## [YOUR ASSIGNMENT]
All of the data is to be restated word for word.

(Items from a dataset)
# # # # #

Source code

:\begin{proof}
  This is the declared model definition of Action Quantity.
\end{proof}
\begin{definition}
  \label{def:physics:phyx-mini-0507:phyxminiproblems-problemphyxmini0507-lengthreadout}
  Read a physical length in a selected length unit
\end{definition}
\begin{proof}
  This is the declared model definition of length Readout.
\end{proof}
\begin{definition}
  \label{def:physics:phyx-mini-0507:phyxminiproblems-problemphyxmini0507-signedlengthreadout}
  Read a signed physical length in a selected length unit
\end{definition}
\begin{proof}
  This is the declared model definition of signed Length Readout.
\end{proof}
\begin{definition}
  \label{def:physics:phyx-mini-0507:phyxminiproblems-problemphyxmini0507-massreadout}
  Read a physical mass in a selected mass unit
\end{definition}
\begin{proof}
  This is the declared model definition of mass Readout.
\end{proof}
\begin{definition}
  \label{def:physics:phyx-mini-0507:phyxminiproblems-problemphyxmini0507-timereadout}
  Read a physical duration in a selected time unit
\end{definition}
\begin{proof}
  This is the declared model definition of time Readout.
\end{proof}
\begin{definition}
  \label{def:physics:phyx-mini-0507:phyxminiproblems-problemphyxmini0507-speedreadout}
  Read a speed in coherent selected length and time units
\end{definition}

# # # # #

## [SOLUTION TO THE PROBLEM]
Source code

:\begin{proof}
  This is the declared model definition of Action Quantity.
\end{proof}
\begin{definition}
  \label{def:physics:phyx-mini-0507:phyxminiproblems-problemphyxmini0507-lengthreadout}
  Read a physical length in a selected length unit
\end{definition}
\begin{proof}
  This is the declared model definition of length Readout.
\end{proof}
\begin{definition}
  \label{def:physics:phyx-mini-0507:phyxminiproblems-problemphyxmini0507-signedlengthreadout}
  Read a signed physical length in a selected length unit
\end{definition}
\begin{proof}
  This is the declared model definition of signed Length Readout.
\end{proof}
\begin{definition}
  \label{def:physics:phyx-mini-0507:phyxminiproblems-problemphyxmini0507-massreadout}
  Read a physical mass in a selected mass unit
\end{definition}
\begin{proof}
  This is the declared model definition of mass Readout.
\end{proof}
\begin{definition}
  \label{def:physics:phyx-mini-0507:phyxminiproblems-problemphyxmini0507-timereadout}
  Read a physical duration in a selected time unit
\end{definition}
\begin{proof}
  This is the declared model definition of time Readout.
\end{proof}
\begin{definition}
  \label{def:physics:phyx-mini-0507:phyxminiproblems-problemphyxmini0507-speedreadout}
  Read a speed in coherent selected length and time units
\end{definition}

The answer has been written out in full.